Texturen und Beleuchtung können noch verbessert werden, was 3D-Modelle, z.B. von Menschen, angeht, ist die Grenze JETZT schon erreicht wie ich finde.
....

LoL dann solltest du besser mal genauer hinschauen... Ich habe noch kein Spiel gesehen, wo ich keine Grafikfehler finden konnte. Bei Menschen sind es fast immer die Hände (z.b.).
Ansonsten ist es ein Baum, ein Topf oder sonst was, das rund sein sollte.

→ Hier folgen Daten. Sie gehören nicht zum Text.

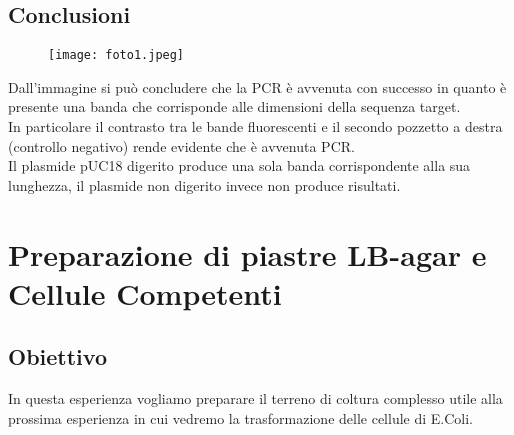 \documentclass{extarticle}
\begin{document}
\subsection*{Conclusioni}
\begin{minipage}{0.5\textwidth}
    \begin{figure}[H]
        \texttt{[image: foto1.jpeg]}
    \end{figure}
    \end{minipage} \hfill
    \begin{minipage}{0.45\textwidth}
    Dall'immagine si può concludere che la PCR è
    avvenuta con successo in quanto è presente una
    banda che corrisponde alle dimensioni della
    sequenza target.\\
    In particolare il contrasto tra le
    bande fluorescenti e il secondo pozzetto
    a destra (controllo negativo) rende evidente che è avvenuta PCR.\\
    Il plasmide pUC18 digerito produce una sola banda corrispondente alla sua lunghezza, il plasmide non digerito invece non produce risultati.
\end{minipage}

\newpage
\section{Preparazione di piastre LB-agar e Cellule Competenti}
\subsection*{Obiettivo} In questa esperienza vogliamo preparare il terreno di coltura complesso utile alla prossima esperienza in cui vedremo la trasformazione delle cellule di E.Coli.
\end{document}
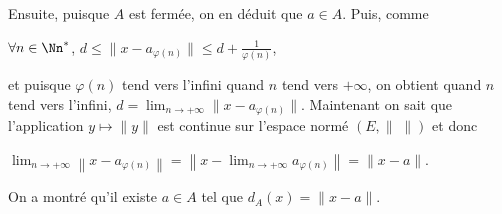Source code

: {\begin{enumerate}
{Ensuite, puisque $A$ est fermée, on en déduit que $a\in A$. Puis, comme

\begin{center}
$\forall n\in\Nn^*$, $d\leqslant\|x-a_{\varphi(n)}\| \leqslant d+ \frac{1}{\varphi(n)}$,
\end{center}

et puisque $\varphi(n)$ tend vers l'infini quand $n$ tend vers $+\infty$, on obtient quand $n$ tend vers l'infini, $d =\lim_{n \rightarrow +\infty}\|x-a_{\varphi(n)}\|$. Maintenant on sait que l'application $y\mapsto\|y\|$ est continue sur l'espace normé $(E,\|\;\|)$ et donc 

\begin{center}
$\lim_{n \rightarrow +\infty}\left\|x-a_{\varphi(n)}\right\|=\left\|x-\lim_{n \rightarrow +\infty}a_{\varphi(n)}\right\|=\|x-a\|$.
\end{center}

On a montré qu'il existe $a\in A$ tel que $d_A(x)=\|x-a\|$.}
\end{enumerate}
}
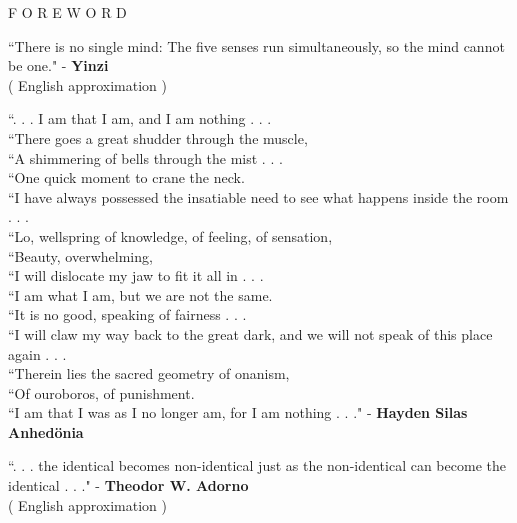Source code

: \documentclass[12pt]{article}
\begin{document}
\begingroup
\begin{center}
\huge F O R E W O R D
\end{center}
\endgroup

\vspace{2\baselineskip}

\begingroup
``There is no single mind: The five senses run simultaneously, so the mind cannot be one."
\phantom{text} \hfill - \textbf{Yinzi} \\ \phantom{text} \hfill ( English approximation )
\endgroup

\vspace{1\baselineskip}

\begingroup
``. . . I am that I am, and I am nothing . . . \\
``There goes a great shudder through the muscle, \\
``A shimmering of bells through the mist . . . \\
``One quick moment to crane the neck. \\
``I have always possessed the insatiable need to see what happens inside the room . . . \\
``Lo, wellspring of knowledge, of feeling, of sensation, \\
``Beauty, overwhelming, \\
``I will dislocate my jaw to fit it all in . . . \\ 
``I am what I am, but we are not the same. \\
``It is no good, speaking of fairness . . . \\
``I will claw my way back to the great dark, and we will not speak of this place again . . . \\
``Therein lies the sacred geometry of onanism, \\
``Of ouroboros, of punishment. \\
``I am that I was as I no longer am, for I am nothing . . ." 
\phantom{text} \hfill - \textbf{Hayden Silas Anhedönia}
\endgroup

\vspace{2\baselineskip}

\begingroup
``. . . the identical becomes non-identical just as the non-identical can become
the identical . . ."
\phantom{text} \hfill - \textbf{Theodor W. Adorno} \\ \phantom{text} \hfill ( English approximation )
\endgroup
\end{document}
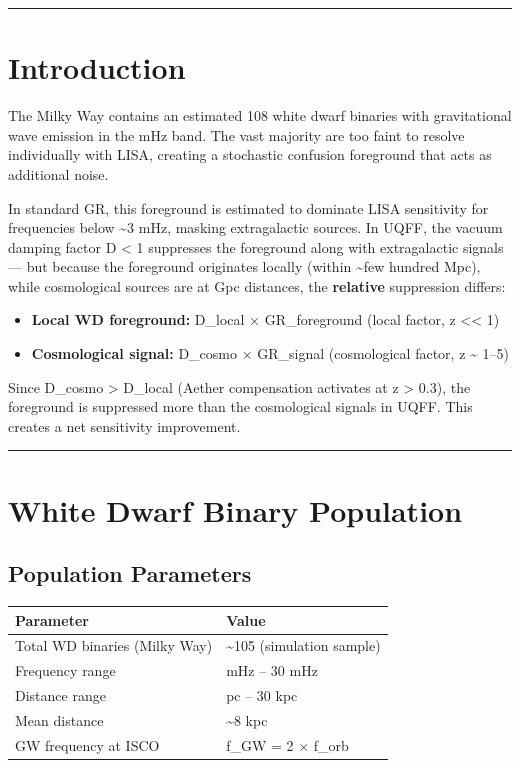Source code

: \documentclass[12pt,a4paper]{article}
\begin{document}
\medskip\hrule\medskip

\section{Introduction}

The Milky Way contains an estimated 108 white dwarf binaries with gravitational wave emission in the mHz band. The vast majority are too faint to resolve individually with LISA, creating a stochastic confusion foreground that acts as additional noise.

In standard GR, this foreground is estimated to dominate LISA sensitivity for frequencies below \textasciitilde{}3 mHz, masking extragalactic sources. In UQFF, the vacuum damping factor D < 1 suppresses the foreground along with extragalactic signals --- but because the foreground originates locally (within \textasciitilde{}few hundred Mpc), while cosmological sources are at Gpc distances, the \textbf{relative} suppression differs:

\begin{itemize}
  \item \textbf{Local WD foreground:} D\_local $\times$ GR\_foreground (local factor, z << 1)
  \item \textbf{Cosmological signal:} D\_cosmo $\times$ GR\_signal (cosmological factor, z \textasciitilde{} 1--5)
\end{itemize}

Since D\_cosmo > D\_local (Aether compensation activates at z > 0.3), the foreground is suppressed more than the cosmological signals in UQFF. This creates a net sensitivity improvement.

\medskip\hrule\medskip

\section{White Dwarf Binary Population}

\subsection{Population Parameters}

\begin{table}[H]
\centering
\small
\begin{tabularx}{\linewidth}{@{}>{\raggedright\arraybackslash}X>{\raggedright\arraybackslash}X@{}}
\toprule
Parameter & Value \tabularnewline
\midrule
Total WD binaries (Milky Way) & \textasciitilde{}105 (simulation sample) \tabularnewline
Frequency range & 0.1 mHz -- 30 mHz \tabularnewline
Distance range & 1 pc -- 30 kpc \tabularnewline
Mean distance & \textasciitilde{}8 kpc \tabularnewline
GW frequency at ISCO & f\_GW = 2 $\times$ f\_orb \tabularnewline
\bottomrule
\end{tabularx}
\end{table}
\end{document}
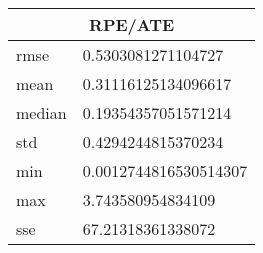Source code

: \begin{table}[!ht] 
 \centering 
 \begin{tabular}{|l|l|} \hline 
 \multicolumn{2}{|c|}{RPE/ATE} \\ \hline 
 rmse & 0.5303081271104727 \\ \hline 
mean & 0.31116125134096617 \\ \hline 
median & 0.19354357051571214 \\ \hline 
std & 0.4294244815370234 \\ \hline 
min & 0.0012744816530514307 \\ \hline 
max & 3.743580954834109 \\ \hline 
sse & 67.21318361338072 \\ \hline 
\end{tabular} 
 \end{table}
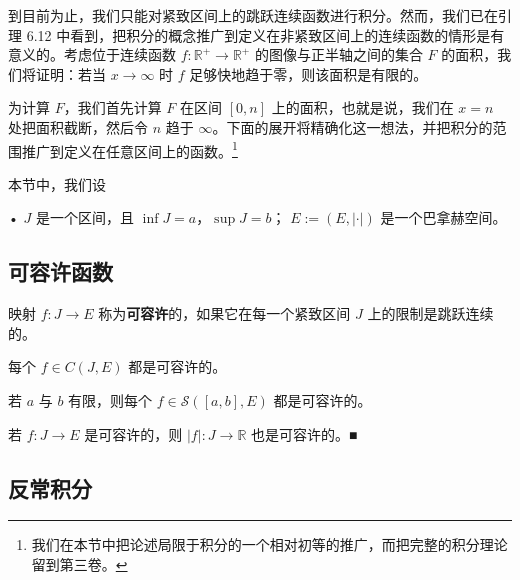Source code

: 到目前为止，我们只能对紧致区间上的跳跃连续函数进行积分。然而，我们已在引理 6.12 中看到，把积分的概念推广到定义在非紧致区间上的连续函数的情形是有意义的。考虑位于连续函数 $ f : \mathbb{R}^{+} \to \mathbb{R}^{+} $ 的图像与正半轴之间的集合 $ F $ 的面积，我们将证明：若当 $ x \to \infty $ 时 $ f $ 足够快地趋于零，则该面积是有限的。

为计算 $ F $，我们首先计算 $ F $ 在区间 $ [0, n] $ 上的面积，也就是说，我们在 $ x = n $ 处把面积截断，然后令 $ n $ 趋于 $ \infty $。下面的展开将精确化这一想法，并把积分的范围推广到定义在任意区间上的函数。\footnote{我们在本节中把论述局限于积分的一个相对初等的推广，而把完整的积分理论留到第三卷。}


本节中，我们设

• $ J $ 是一个区间，且 $ \inf J = a $，$ \sup J = b $；
  $ E := (E, \left| \cdot \right|) $ 是一个巴拿赫空间。

\subsection*{可容许函数}

映射 $ f : J \to E $ 称为\textbf{可容许}的，如果它在每一个紧致区间 $ J $ 上的限制是跳跃连续的。

\begin{example}

\begin{items}
\item

每个 $ f \in C(J, E) $ 都是可容许的。

\item

若 $ a $ 与 $ b $ 有限，则每个 $ f \in \mathcal{S}([a, b], E) $ 都是可容许的。

\item

若 $ f : J \to E $ 是可容许的，则 $ \left| f \right| : J \to \mathbb{R} $ 也是可容许的。\nobreak\hspace{0.35em}■

\end{items}

\end{example}

\subsection*{反常积分}

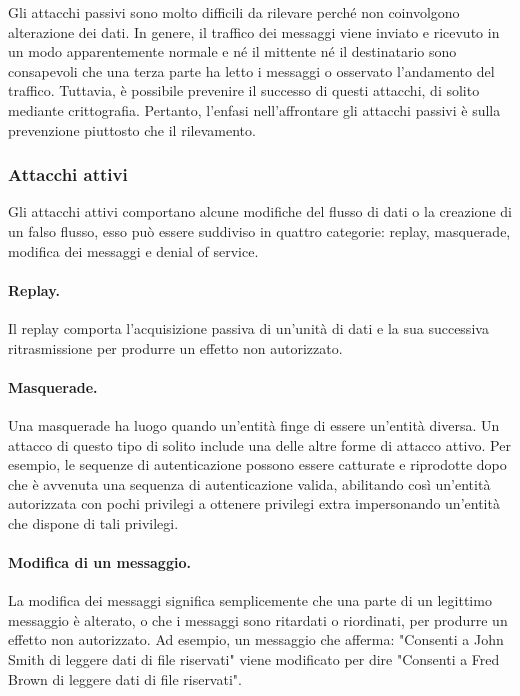 Gli attacchi passivi sono molto difficili da rilevare perché non coinvolgono alterazione dei dati. In genere, il traffico dei messaggi viene inviato e ricevuto in un modo apparentemente normale e né il mittente né il destinatario sono consapevoli che una terza parte ha letto i messaggi o osservato l'andamento del traffico. Tuttavia, è possibile prevenire il successo di questi attacchi, di solito mediante crittografia. Pertanto, l'enfasi nell'affrontare gli attacchi passivi è sulla prevenzione piuttosto che il rilevamento.

\subsubsection{Attacchi attivi}
Gli attacchi attivi comportano alcune modifiche del flusso di dati o la creazione
di un falso flusso, esso può essere suddiviso in quattro categorie: replay, masquerade, modifica dei messaggi e denial of service.

\paragraph{Replay.} Il replay comporta l'acquisizione passiva di un'unità di dati e la sua successiva ritrasmissione per produrre un effetto non autorizzato.


\paragraph{Masquerade.} Una masquerade ha luogo quando un'entità finge di essere un'entità diversa. Un attacco di questo tipo di solito include una delle altre forme di attacco attivo. Per esempio, le sequenze di autenticazione possono essere catturate e riprodotte dopo che è avvenuta una sequenza di autenticazione valida, abilitando così un'entità autorizzata con pochi privilegi a ottenere privilegi extra impersonando un'entità che dispone di tali privilegi.

\paragraph{Modifica di un messaggio.} La modifica dei messaggi significa semplicemente che una parte di un legittimo messaggio è alterato, o che i messaggi sono ritardati o riordinati, per produrre un effetto non autorizzato. Ad esempio, un messaggio che afferma: "Consenti a John Smith di leggere dati di file riservati" viene modificato per dire "Consenti a Fred Brown di leggere dati di file riservati".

Ich bin aber auch skeptisch gegenüber diesem Unlimited Detail zeugs. Aber ich bin ja auch nicht Programmierer oder so, also schreibe ich die Technik nicht ab. Denn sollte das nicht ein fake sein und sollte es zudem nicht zu schwierig anzuwenden sein, dann wäre das doch toll oder?


(Ausserdem wurden diese Grafiken von Programmierern gemacht, nicht Künstlern... klar siehts nicht sehr toll aus!)
Mitglied
Bewertung: 0
15.03.2010 16:30 Uhr
Bin skeptisch. Irgendwie erschließt sich mir nämlich nicht ob diese Technik auch zeitsparender in der Produktion ist. Der Vorteil dieser Technik ist im Grunde durch Tesselierung fast sinnlos.
Mitglied
Bewertung: 0
14.03.2010 20:22 Uhr
Die Idee ist schon ziemlich gut, aber den Bildern und dem Video merkt man einfach an dass diese Technik noch in den Kinderschuhen steckt! Beim betrachten kam es mir nämlich so vor als ob ich ein Spiel aus der 3D Anfangszeit betrachten würde nur ohne Pixel ^^'
Mitglied
Bewertung: 0
14.03.2010 03:15 Uhr
Mir leuchtet dieses Konzept nicht ein.

Es ist zwar toll, dass man einen innovativen Ansatz wählt, aber irgendwann sind auch Polygongrafiken einfach so detailliert, dass man keinen Unterschied erkennt.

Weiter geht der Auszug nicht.